▶ **Your objective**:
Each line of the entries that mentions the string "BANGLADESH" needs to be reported.
_____
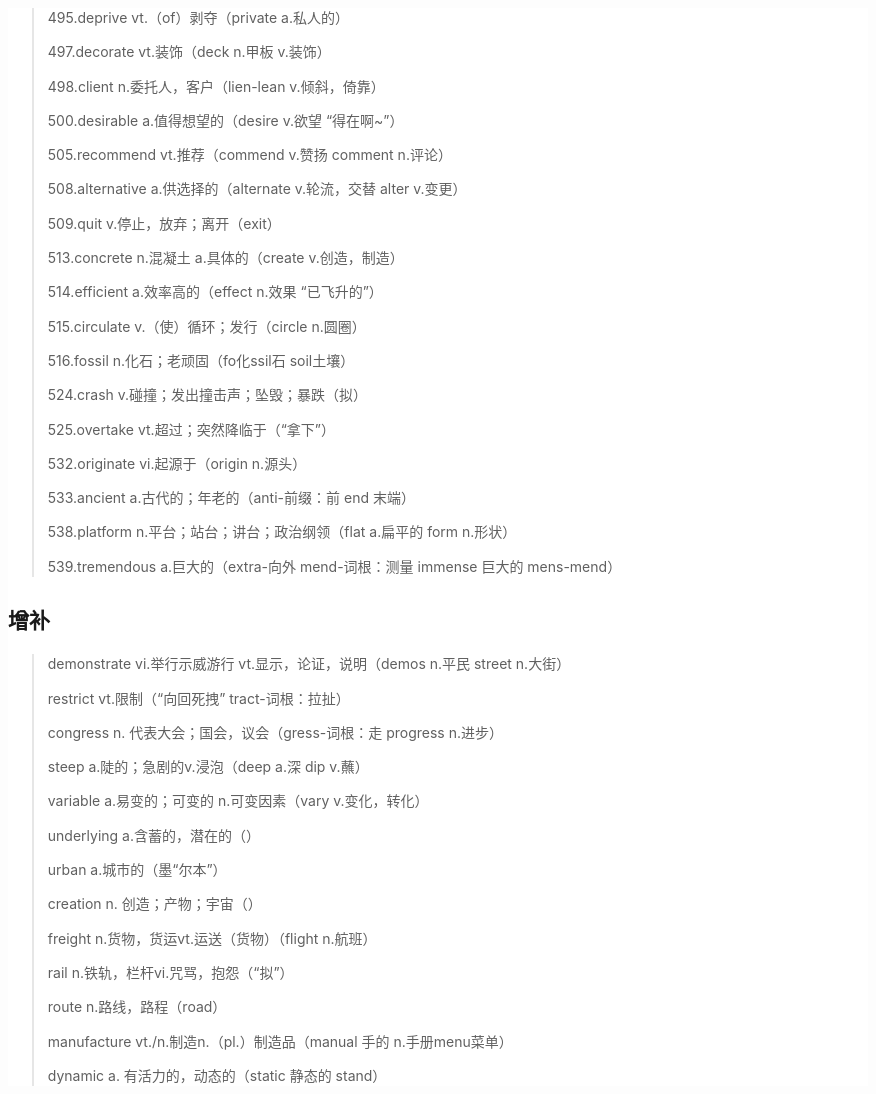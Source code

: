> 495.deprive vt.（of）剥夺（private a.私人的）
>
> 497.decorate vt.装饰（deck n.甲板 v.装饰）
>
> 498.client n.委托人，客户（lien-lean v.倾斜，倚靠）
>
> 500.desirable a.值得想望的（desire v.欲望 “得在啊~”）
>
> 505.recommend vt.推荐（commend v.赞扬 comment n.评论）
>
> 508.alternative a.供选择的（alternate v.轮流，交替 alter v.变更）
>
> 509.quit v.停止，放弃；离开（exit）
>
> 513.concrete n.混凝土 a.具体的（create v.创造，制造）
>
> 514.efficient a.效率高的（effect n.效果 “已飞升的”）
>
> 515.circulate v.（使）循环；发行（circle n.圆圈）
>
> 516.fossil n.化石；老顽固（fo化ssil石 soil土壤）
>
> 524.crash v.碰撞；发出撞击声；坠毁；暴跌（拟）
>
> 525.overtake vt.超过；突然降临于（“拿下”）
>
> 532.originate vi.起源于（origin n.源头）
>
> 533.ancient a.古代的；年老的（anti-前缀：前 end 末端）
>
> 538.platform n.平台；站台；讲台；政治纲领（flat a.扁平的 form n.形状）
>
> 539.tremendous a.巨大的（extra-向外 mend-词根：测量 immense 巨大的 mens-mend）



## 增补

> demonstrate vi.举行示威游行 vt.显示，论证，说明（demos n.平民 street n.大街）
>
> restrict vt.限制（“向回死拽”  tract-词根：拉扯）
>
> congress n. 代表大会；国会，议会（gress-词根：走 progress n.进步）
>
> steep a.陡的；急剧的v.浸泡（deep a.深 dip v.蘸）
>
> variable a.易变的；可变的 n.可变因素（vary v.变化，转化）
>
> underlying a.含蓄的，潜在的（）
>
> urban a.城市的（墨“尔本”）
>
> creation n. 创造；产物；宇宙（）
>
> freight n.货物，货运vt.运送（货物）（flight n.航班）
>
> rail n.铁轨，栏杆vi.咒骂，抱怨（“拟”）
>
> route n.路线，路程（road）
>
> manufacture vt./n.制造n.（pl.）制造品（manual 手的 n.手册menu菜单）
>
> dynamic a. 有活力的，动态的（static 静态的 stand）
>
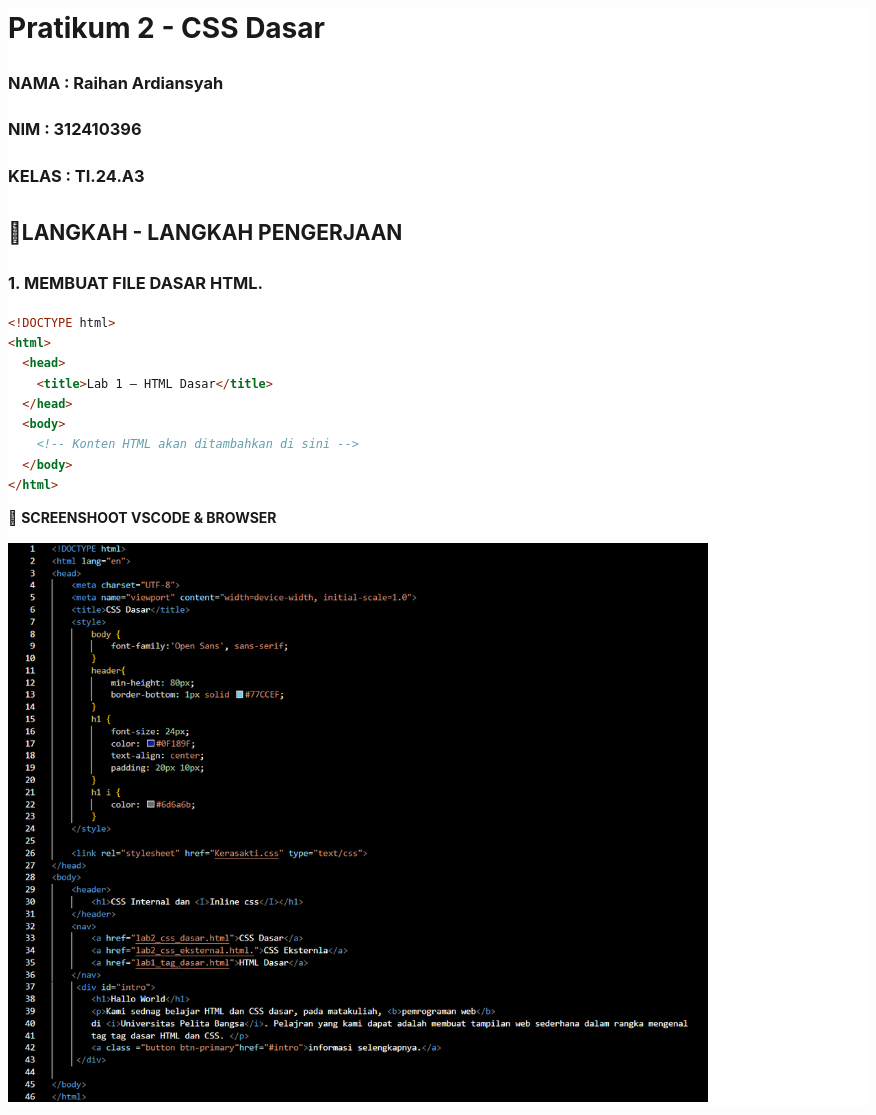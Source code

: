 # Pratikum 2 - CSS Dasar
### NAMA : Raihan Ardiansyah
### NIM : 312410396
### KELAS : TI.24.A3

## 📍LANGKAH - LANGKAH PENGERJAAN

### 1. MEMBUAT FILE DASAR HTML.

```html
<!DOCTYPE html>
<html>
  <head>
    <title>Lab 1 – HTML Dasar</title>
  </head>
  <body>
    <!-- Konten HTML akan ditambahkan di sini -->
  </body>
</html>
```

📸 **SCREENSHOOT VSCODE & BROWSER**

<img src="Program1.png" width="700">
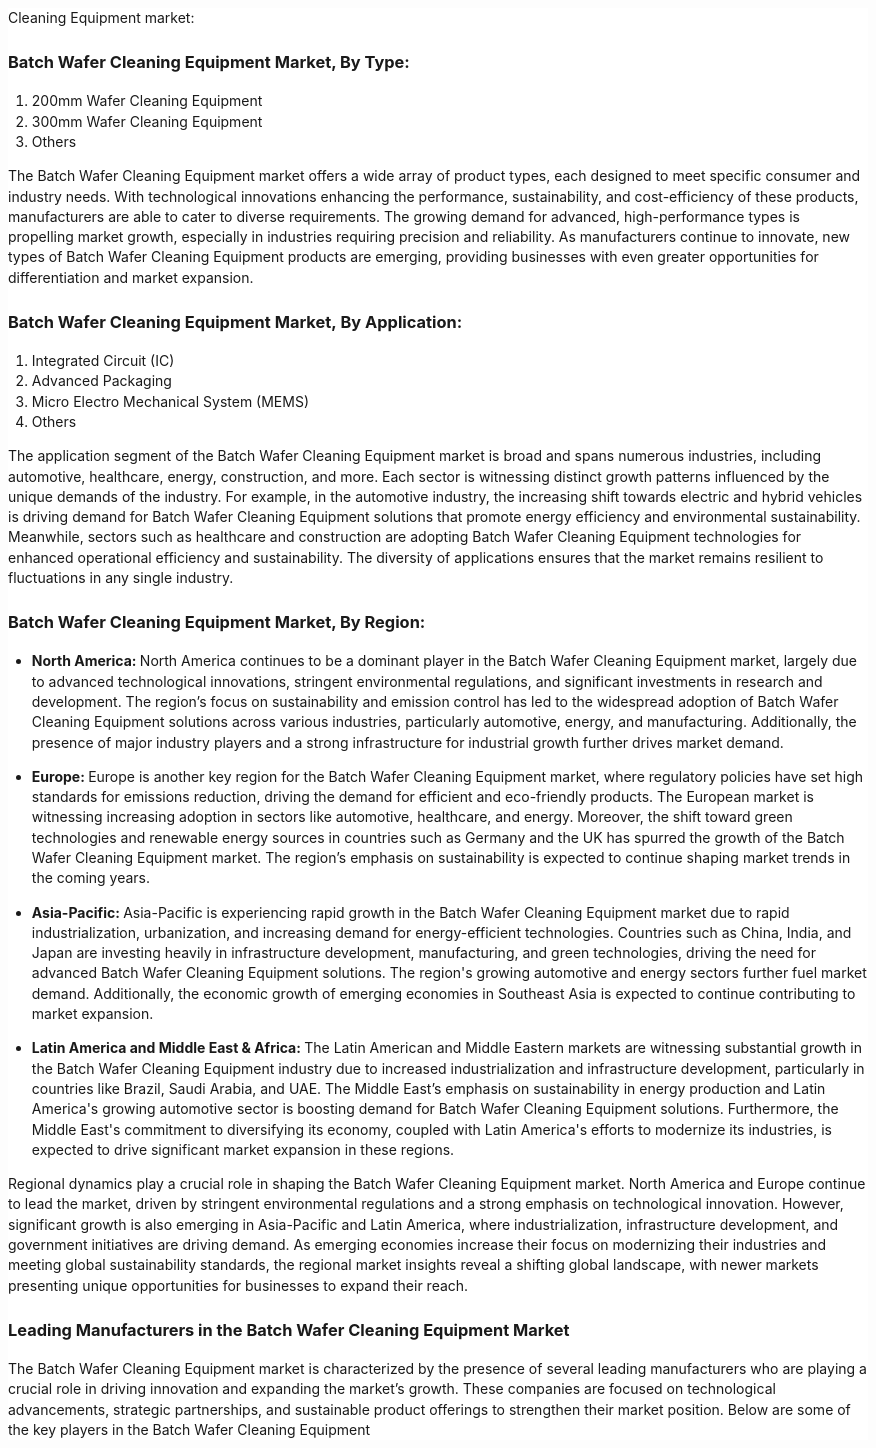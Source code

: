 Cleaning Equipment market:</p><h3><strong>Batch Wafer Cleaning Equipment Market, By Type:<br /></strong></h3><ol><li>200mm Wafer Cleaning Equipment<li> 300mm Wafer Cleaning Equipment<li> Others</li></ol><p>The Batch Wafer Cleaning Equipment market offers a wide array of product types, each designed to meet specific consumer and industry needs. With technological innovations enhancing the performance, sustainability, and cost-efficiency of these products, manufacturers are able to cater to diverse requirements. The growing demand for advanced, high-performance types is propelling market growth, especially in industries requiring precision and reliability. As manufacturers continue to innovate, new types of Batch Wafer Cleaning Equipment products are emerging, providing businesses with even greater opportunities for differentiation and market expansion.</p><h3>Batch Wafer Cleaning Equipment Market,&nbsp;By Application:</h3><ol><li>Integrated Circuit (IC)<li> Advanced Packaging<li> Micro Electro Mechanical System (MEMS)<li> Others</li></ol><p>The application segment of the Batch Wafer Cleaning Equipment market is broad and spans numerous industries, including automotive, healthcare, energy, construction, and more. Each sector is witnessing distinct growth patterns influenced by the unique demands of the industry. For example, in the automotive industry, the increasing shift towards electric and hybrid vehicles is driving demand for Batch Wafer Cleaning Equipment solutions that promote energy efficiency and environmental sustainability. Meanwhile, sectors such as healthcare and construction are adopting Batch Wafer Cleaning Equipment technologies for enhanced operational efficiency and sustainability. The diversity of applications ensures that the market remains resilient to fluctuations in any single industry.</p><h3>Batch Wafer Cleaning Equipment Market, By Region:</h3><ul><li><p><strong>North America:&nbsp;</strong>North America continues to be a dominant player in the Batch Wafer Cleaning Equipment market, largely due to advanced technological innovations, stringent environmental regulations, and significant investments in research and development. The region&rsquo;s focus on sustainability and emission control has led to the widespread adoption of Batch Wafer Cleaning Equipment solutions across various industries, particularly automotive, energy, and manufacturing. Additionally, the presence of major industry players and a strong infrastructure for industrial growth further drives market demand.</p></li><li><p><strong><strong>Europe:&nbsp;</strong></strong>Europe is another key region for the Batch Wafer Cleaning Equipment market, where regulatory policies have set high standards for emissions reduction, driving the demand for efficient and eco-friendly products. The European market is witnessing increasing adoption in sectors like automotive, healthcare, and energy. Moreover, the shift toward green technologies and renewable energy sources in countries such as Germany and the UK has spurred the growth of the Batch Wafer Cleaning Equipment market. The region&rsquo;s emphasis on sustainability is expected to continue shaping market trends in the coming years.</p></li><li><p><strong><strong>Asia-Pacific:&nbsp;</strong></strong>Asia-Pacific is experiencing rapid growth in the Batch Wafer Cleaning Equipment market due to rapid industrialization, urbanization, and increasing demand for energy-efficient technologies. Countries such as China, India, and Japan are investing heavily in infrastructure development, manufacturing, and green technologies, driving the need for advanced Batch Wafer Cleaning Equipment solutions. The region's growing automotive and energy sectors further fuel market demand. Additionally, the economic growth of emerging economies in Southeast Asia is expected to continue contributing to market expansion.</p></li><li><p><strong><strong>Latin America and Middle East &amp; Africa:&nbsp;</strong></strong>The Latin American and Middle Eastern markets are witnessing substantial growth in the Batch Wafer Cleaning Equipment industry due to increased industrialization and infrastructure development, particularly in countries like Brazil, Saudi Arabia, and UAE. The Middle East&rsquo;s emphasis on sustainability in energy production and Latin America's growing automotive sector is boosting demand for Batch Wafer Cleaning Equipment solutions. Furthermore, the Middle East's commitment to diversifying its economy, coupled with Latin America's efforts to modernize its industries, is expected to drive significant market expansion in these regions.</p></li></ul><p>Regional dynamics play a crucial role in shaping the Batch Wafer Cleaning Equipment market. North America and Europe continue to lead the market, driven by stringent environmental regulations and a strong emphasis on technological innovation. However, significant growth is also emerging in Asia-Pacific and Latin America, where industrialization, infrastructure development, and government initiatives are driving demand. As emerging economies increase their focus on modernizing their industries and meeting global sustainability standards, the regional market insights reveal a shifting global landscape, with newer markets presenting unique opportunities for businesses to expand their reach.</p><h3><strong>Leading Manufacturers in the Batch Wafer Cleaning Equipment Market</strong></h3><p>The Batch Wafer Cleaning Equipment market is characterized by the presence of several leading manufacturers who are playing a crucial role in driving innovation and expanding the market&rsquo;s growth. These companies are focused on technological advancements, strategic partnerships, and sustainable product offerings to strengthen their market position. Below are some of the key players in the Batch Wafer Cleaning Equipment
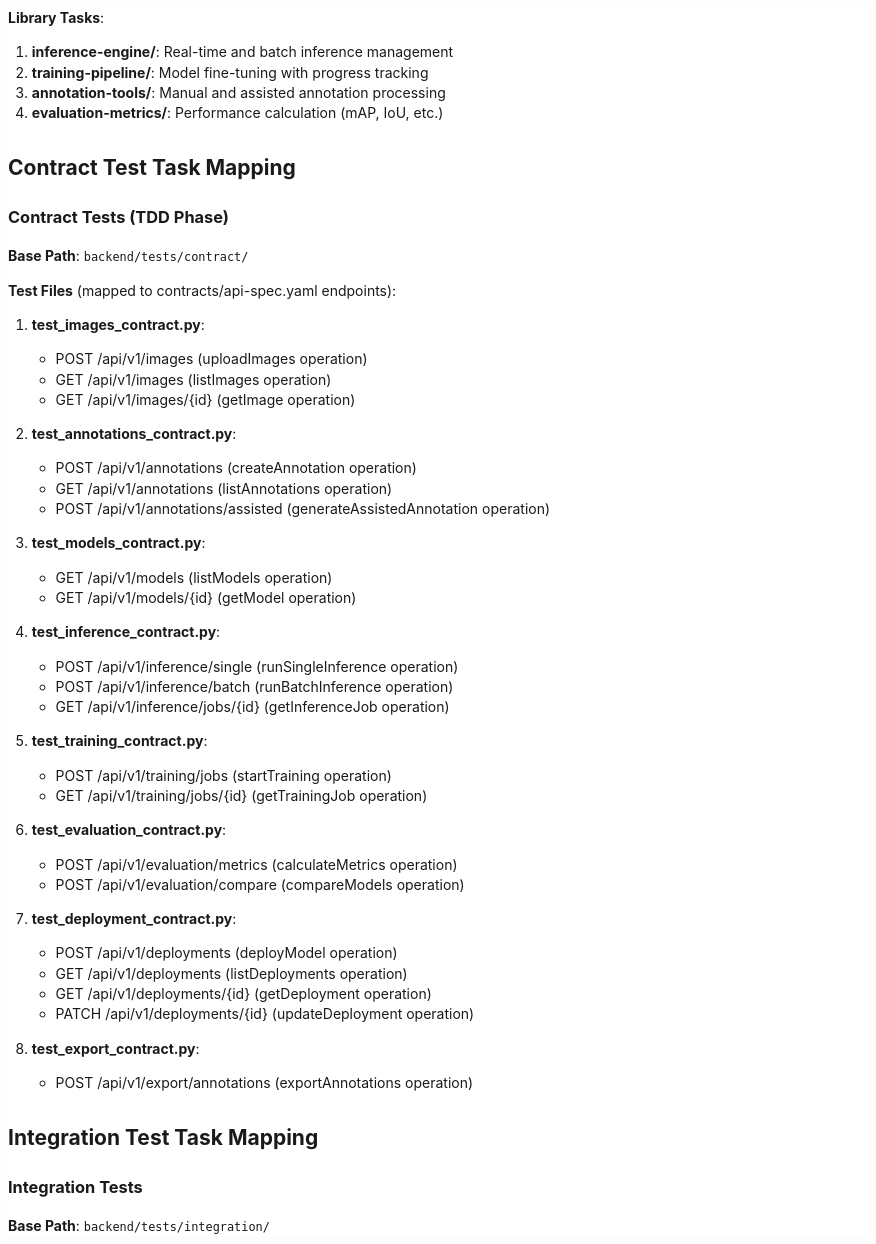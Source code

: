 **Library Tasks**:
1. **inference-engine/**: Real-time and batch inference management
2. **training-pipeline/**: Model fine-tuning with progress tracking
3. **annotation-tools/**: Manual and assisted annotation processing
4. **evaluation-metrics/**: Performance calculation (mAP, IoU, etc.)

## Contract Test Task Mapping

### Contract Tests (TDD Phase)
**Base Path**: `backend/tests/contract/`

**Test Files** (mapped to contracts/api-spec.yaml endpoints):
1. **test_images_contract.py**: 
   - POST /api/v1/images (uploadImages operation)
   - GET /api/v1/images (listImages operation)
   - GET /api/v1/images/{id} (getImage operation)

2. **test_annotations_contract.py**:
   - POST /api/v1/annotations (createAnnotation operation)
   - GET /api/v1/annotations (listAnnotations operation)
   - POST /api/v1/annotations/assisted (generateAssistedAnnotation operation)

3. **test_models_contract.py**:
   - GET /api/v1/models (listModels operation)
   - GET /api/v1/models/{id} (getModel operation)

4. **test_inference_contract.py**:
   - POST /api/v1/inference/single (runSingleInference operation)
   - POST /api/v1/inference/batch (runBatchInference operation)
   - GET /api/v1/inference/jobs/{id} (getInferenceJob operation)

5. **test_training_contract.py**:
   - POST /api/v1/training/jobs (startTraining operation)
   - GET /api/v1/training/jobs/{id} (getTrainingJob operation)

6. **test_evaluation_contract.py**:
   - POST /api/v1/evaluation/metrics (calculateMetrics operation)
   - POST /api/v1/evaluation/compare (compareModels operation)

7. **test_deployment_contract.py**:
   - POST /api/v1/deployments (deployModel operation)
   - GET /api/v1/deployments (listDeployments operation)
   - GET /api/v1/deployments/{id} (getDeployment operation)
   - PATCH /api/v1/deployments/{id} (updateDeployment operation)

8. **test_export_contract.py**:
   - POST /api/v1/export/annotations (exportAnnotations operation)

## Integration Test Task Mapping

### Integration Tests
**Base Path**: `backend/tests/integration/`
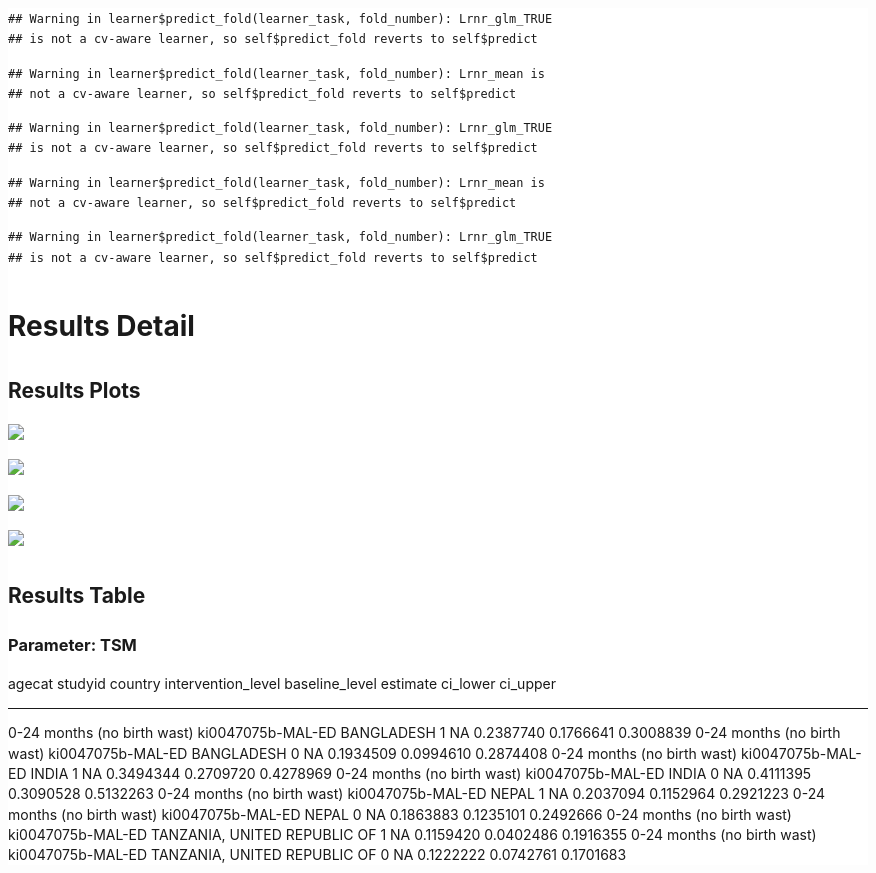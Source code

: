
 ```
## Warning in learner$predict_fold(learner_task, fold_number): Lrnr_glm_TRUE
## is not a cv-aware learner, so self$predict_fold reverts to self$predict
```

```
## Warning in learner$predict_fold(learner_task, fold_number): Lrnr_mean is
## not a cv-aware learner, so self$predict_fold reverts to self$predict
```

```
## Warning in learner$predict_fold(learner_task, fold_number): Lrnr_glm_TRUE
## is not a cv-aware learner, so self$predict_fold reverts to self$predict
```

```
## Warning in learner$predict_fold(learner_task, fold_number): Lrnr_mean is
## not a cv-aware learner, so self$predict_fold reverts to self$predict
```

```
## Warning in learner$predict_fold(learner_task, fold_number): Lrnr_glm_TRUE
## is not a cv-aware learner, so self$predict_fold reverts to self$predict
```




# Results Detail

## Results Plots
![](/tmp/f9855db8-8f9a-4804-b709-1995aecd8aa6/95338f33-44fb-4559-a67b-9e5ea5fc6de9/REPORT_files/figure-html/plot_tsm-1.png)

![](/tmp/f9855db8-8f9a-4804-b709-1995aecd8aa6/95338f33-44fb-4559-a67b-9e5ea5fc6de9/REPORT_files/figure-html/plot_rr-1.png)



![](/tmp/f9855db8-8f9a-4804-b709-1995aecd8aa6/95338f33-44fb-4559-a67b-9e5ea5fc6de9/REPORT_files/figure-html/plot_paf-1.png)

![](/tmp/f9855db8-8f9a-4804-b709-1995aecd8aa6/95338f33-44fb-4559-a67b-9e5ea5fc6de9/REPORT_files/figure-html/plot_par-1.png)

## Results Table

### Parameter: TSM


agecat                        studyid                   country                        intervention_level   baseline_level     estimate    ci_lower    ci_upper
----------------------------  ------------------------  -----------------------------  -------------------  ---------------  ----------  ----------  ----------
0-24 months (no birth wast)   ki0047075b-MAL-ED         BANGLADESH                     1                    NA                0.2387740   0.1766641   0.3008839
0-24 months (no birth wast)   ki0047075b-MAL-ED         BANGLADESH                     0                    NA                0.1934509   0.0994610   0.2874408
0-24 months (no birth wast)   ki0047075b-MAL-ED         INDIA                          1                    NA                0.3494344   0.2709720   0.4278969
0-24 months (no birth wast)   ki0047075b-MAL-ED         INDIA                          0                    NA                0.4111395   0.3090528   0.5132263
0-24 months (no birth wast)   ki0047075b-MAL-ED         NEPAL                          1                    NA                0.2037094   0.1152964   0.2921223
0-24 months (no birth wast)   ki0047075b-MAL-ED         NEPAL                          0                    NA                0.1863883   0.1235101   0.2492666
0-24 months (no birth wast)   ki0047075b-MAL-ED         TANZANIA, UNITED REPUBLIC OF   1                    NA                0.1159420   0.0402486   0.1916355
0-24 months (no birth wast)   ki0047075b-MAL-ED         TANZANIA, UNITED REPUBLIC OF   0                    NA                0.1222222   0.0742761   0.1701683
_____
▶ **Expected answer**:
0-24 months (no birth wast)   ki0047075b-MAL-ED         BANGLADESH                     1                    NA                0.2387740   0.1766641   0.3008839
0-24 months (no birth wast)   ki0047075b-MAL-ED         BANGLADESH                     0                    NA                0.1934509   0.0994610   0.2874408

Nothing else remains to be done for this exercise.